What will a Snoop and Dre bar downtown mean for Nashville hip-hop?

Country music celebrity bars have come to dominate Lower Broadway in the past decade. Blake Shelton, Eric Church, Miranda Lambert, Dierks Bentley, Luke Combs and Jason Aldean all have places down there — and that’s an abbreviated list.

Last week, Snoop Dogg and Dr. Dre announced that they’re opening their own downtown Nashville spot.

The branding of country stars’ establishments tends to follow a certain formula, nodding to their big hits everywhere from the name on the marquee to the items on the menu. That’s case with the Still G.I.N. Lounge by Dre and Snoop; it shares its name with the duo’s brand of gin, which in turn, calls back to a mid-‘90s classic that helped put Dre’s production and Snoop’s unhurried flow on the national map.

 

In lots of major tourist destinations in the U.S., from Vegas to Miami and New York to Los Angeles, the celebrity names attached to restaurants and clubs are a selling point. What’s a little surprising is that the two icons of West Coast hip-hop are opening their bar’s first location in Nashville, where it will stand apart in the country-centric tourist district.

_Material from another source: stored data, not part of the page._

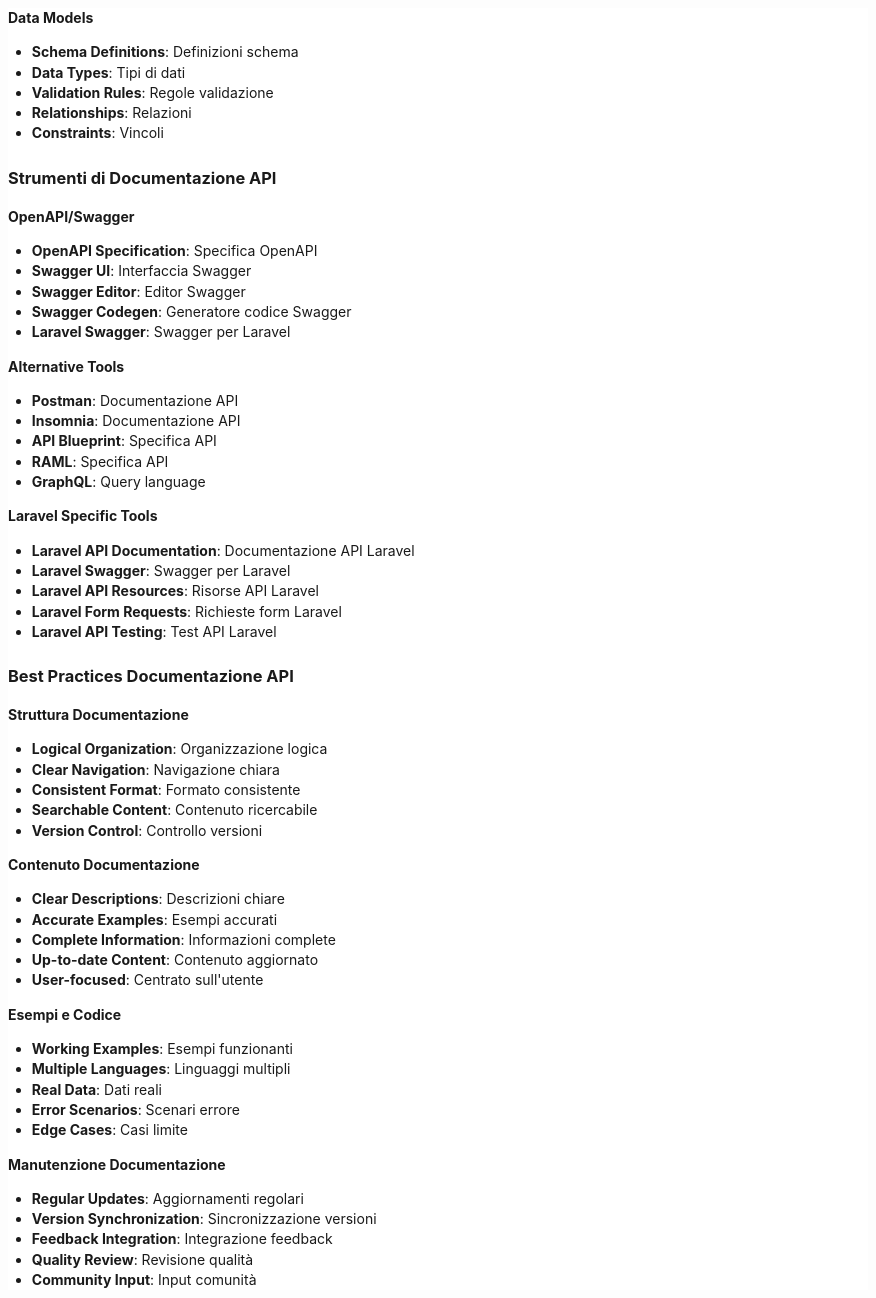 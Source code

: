 **Data Models**
- **Schema Definitions**: Definizioni schema
- **Data Types**: Tipi di dati
- **Validation Rules**: Regole validazione
- **Relationships**: Relazioni
- **Constraints**: Vincoli

### Strumenti di Documentazione API

**OpenAPI/Swagger**
- **OpenAPI Specification**: Specifica OpenAPI
- **Swagger UI**: Interfaccia Swagger
- **Swagger Editor**: Editor Swagger
- **Swagger Codegen**: Generatore codice Swagger
- **Laravel Swagger**: Swagger per Laravel

**Alternative Tools**
- **Postman**: Documentazione API
- **Insomnia**: Documentazione API
- **API Blueprint**: Specifica API
- **RAML**: Specifica API
- **GraphQL**: Query language

**Laravel Specific Tools**
- **Laravel API Documentation**: Documentazione API Laravel
- **Laravel Swagger**: Swagger per Laravel
- **Laravel API Resources**: Risorse API Laravel
- **Laravel Form Requests**: Richieste form Laravel
- **Laravel API Testing**: Test API Laravel

### Best Practices Documentazione API

**Struttura Documentazione**
- **Logical Organization**: Organizzazione logica
- **Clear Navigation**: Navigazione chiara
- **Consistent Format**: Formato consistente
- **Searchable Content**: Contenuto ricercabile
- **Version Control**: Controllo versioni

**Contenuto Documentazione**
- **Clear Descriptions**: Descrizioni chiare
- **Accurate Examples**: Esempi accurati
- **Complete Information**: Informazioni complete
- **Up-to-date Content**: Contenuto aggiornato
- **User-focused**: Centrato sull'utente

**Esempi e Codice**
- **Working Examples**: Esempi funzionanti
- **Multiple Languages**: Linguaggi multipli
- **Real Data**: Dati reali
- **Error Scenarios**: Scenari errore
- **Edge Cases**: Casi limite

**Manutenzione Documentazione**
- **Regular Updates**: Aggiornamenti regolari
- **Version Synchronization**: Sincronizzazione versioni
- **Feedback Integration**: Integrazione feedback
- **Quality Review**: Revisione qualità
- **Community Input**: Input comunità
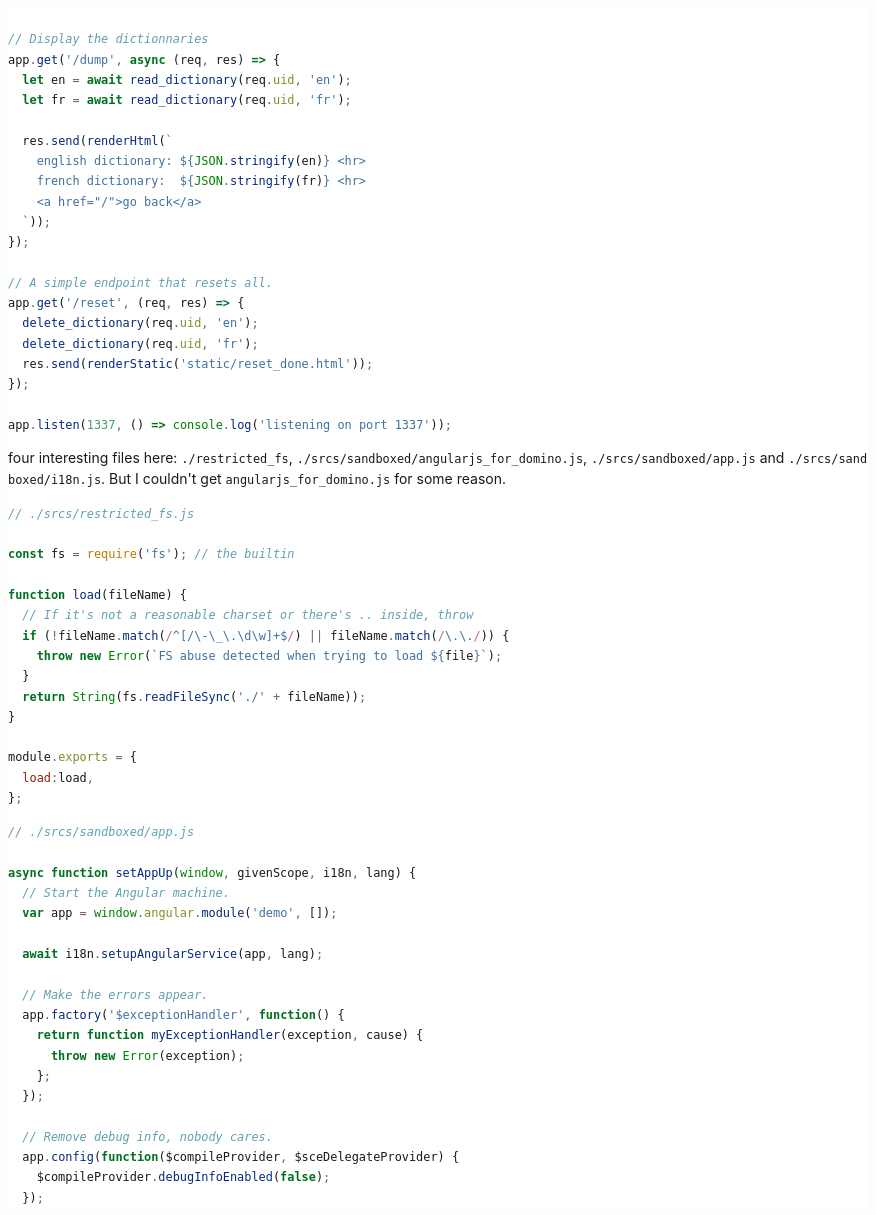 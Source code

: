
 ```javascript

// Display the dictionnaries
app.get('/dump', async (req, res) => {
  let en = await read_dictionary(req.uid, 'en');
  let fr = await read_dictionary(req.uid, 'fr');

  res.send(renderHtml(`
    english dictionary: ${JSON.stringify(en)} <hr>
    french dictionary:  ${JSON.stringify(fr)} <hr>
    <a href="/">go back</a>
  `));
});

// A simple endpoint that resets all.
app.get('/reset', (req, res) => {
  delete_dictionary(req.uid, 'en');
  delete_dictionary(req.uid, 'fr');
  res.send(renderStatic('static/reset_done.html'));
});

app.listen(1337, () => console.log('listening on port 1337'));
```

four interesting files here: `./restricted_fs`, `./srcs/sandboxed/angularjs_for_domino.js`, `./srcs/sandboxed/app.js` and `./srcs/sandboxed/i18n.js`. But I couldn't get `angularjs_for_domino.js` for some reason.

```javascript
// ./srcs/restricted_fs.js

const fs = require('fs'); // the builtin

function load(fileName) {
  // If it's not a reasonable charset or there's .. inside, throw
  if (!fileName.match(/^[/\-\_\.\d\w]+$/) || fileName.match(/\.\./)) {
    throw new Error(`FS abuse detected when trying to load ${file}`);
  }
  return String(fs.readFileSync('./' + fileName));
}

module.exports = {
  load:load,
};
```

```javascript
// ./srcs/sandboxed/app.js

async function setAppUp(window, givenScope, i18n, lang) {
  // Start the Angular machine.
  var app = window.angular.module('demo', []);

  await i18n.setupAngularService(app, lang);

  // Make the errors appear.
  app.factory('$exceptionHandler', function() {
    return function myExceptionHandler(exception, cause) {
      throw new Error(exception);
    };
  });

  // Remove debug info, nobody cares.
  app.config(function($compileProvider, $sceDelegateProvider) {
    $compileProvider.debugInfoEnabled(false);
  });
``` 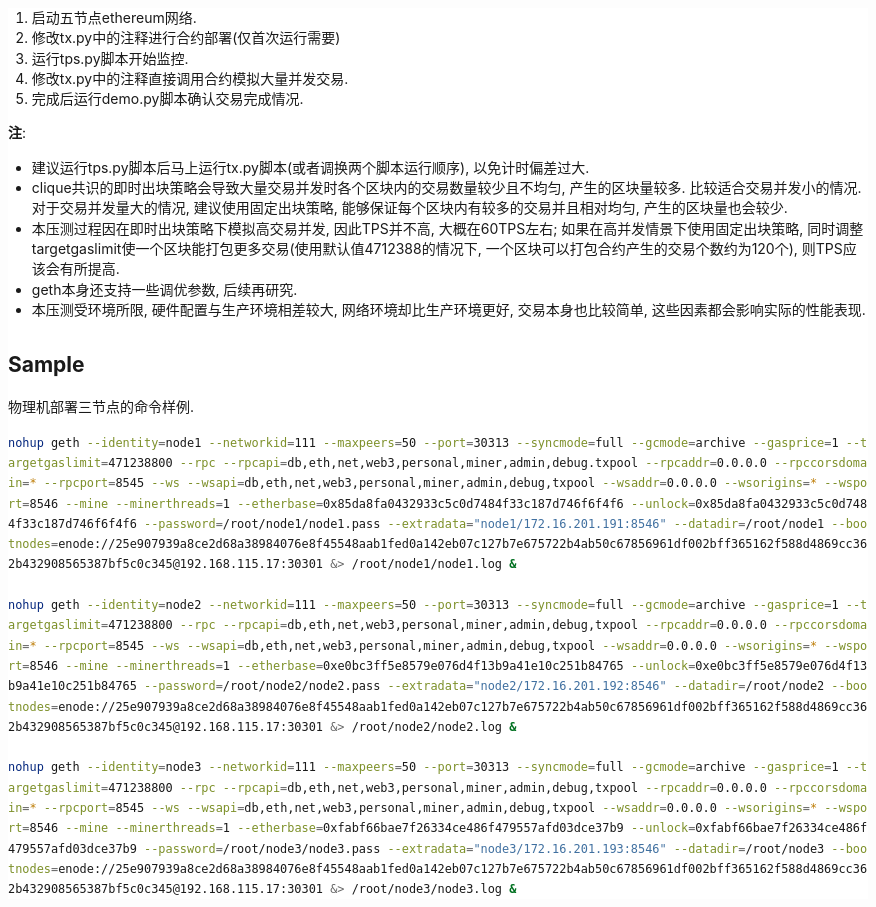 1. 启动五节点ethereum网络.
2. 修改tx.py中的注释进行合约部署(仅首次运行需要)
3. 运行tps.py脚本开始监控.
4. 修改tx.py中的注释直接调用合约模拟大量并发交易.
5. 完成后运行demo.py脚本确认交易完成情况.

**注**:

- 建议运行tps.py脚本后马上运行tx.py脚本(或者调换两个脚本运行顺序), 以免计时偏差过大.
- clique共识的即时出块策略会导致大量交易并发时各个区块内的交易数量较少且不均匀, 产生的区块量较多. 比较适合交易并发小的情况. 对于交易并发量大的情况, 建议使用固定出块策略, 能够保证每个区块内有较多的交易并且相对均匀, 产生的区块量也会较少.
- 本压测过程因在即时出块策略下模拟高交易并发, 因此TPS并不高, 大概在60TPS左右; 如果在高并发情景下使用固定出块策略, 同时调整targetgaslimit使一个区块能打包更多交易(使用默认值4712388的情况下, 一个区块可以打包合约产生的交易个数约为120个), 则TPS应该会有所提高.
- geth本身还支持一些调优参数, 后续再研究.
- 本压测受环境所限, 硬件配置与生产环境相差较大, 网络环境却比生产环境更好, 交易本身也比较简单, 这些因素都会影响实际的性能表现.

## Sample

物理机部署三节点的命令样例.

```bash
nohup geth --identity=node1 --networkid=111 --maxpeers=50 --port=30313 --syncmode=full --gcmode=archive --gasprice=1 --targetgaslimit=471238800 --rpc --rpcapi=db,eth,net,web3,personal,miner,admin,debug.txpool --rpcaddr=0.0.0.0 --rpccorsdomain=* --rpcport=8545 --ws --wsapi=db,eth,net,web3,personal,miner,admin,debug,txpool --wsaddr=0.0.0.0 --wsorigins=* --wsport=8546 --mine --minerthreads=1 --etherbase=0x85da8fa0432933c5c0d7484f33c187d746f6f4f6 --unlock=0x85da8fa0432933c5c0d7484f33c187d746f6f4f6 --password=/root/node1/node1.pass --extradata="node1/172.16.201.191:8546" --datadir=/root/node1 --bootnodes=enode://25e907939a8ce2d68a38984076e8f45548aab1fed0a142eb07c127b7e675722b4ab50c67856961df002bff365162f588d4869cc362b432908565387bf5c0c345@192.168.115.17:30301 &> /root/node1/node1.log &

nohup geth --identity=node2 --networkid=111 --maxpeers=50 --port=30313 --syncmode=full --gcmode=archive --gasprice=1 --targetgaslimit=471238800 --rpc --rpcapi=db,eth,net,web3,personal,miner,admin,debug,txpool --rpcaddr=0.0.0.0 --rpccorsdomain=* --rpcport=8545 --ws --wsapi=db,eth,net,web3,personal,miner,admin,debug,txpool --wsaddr=0.0.0.0 --wsorigins=* --wsport=8546 --mine --minerthreads=1 --etherbase=0xe0bc3ff5e8579e076d4f13b9a41e10c251b84765 --unlock=0xe0bc3ff5e8579e076d4f13b9a41e10c251b84765 --password=/root/node2/node2.pass --extradata="node2/172.16.201.192:8546" --datadir=/root/node2 --bootnodes=enode://25e907939a8ce2d68a38984076e8f45548aab1fed0a142eb07c127b7e675722b4ab50c67856961df002bff365162f588d4869cc362b432908565387bf5c0c345@192.168.115.17:30301 &> /root/node2/node2.log &

nohup geth --identity=node3 --networkid=111 --maxpeers=50 --port=30313 --syncmode=full --gcmode=archive --gasprice=1 --targetgaslimit=471238800 --rpc --rpcapi=db,eth,net,web3,personal,miner,admin,debug,txpool --rpcaddr=0.0.0.0 --rpccorsdomain=* --rpcport=8545 --ws --wsapi=db,eth,net,web3,personal,miner,admin,debug,txpool --wsaddr=0.0.0.0 --wsorigins=* --wsport=8546 --mine --minerthreads=1 --etherbase=0xfabf66bae7f26334ce486f479557afd03dce37b9 --unlock=0xfabf66bae7f26334ce486f479557afd03dce37b9 --password=/root/node3/node3.pass --extradata="node3/172.16.201.193:8546" --datadir=/root/node3 --bootnodes=enode://25e907939a8ce2d68a38984076e8f45548aab1fed0a142eb07c127b7e675722b4ab50c67856961df002bff365162f588d4869cc362b432908565387bf5c0c345@192.168.115.17:30301 &> /root/node3/node3.log &
```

In last year’s Making Noise podcast, producer and DJ A.B. Eastwood, who’s had residencies and a Cowboy Carter listening party at Lower Broadway’s Acme Feed & Seed, expressed his desire to see a downtown spot devoted to rap and R&B.  

“I can’t wait for the for whenever it is a time that a Black act can demand that type of respect from the city,” he said.

Eastwood was envisioning a space for Nashville’s homegrown hip-hop scene.  

So far, though, Snoop has mostly forged connections with rap-adjacent country stars, including HARDY and ERNEST.

What the lounge means locally will become clearer after Still G.I.N. opens on April 4.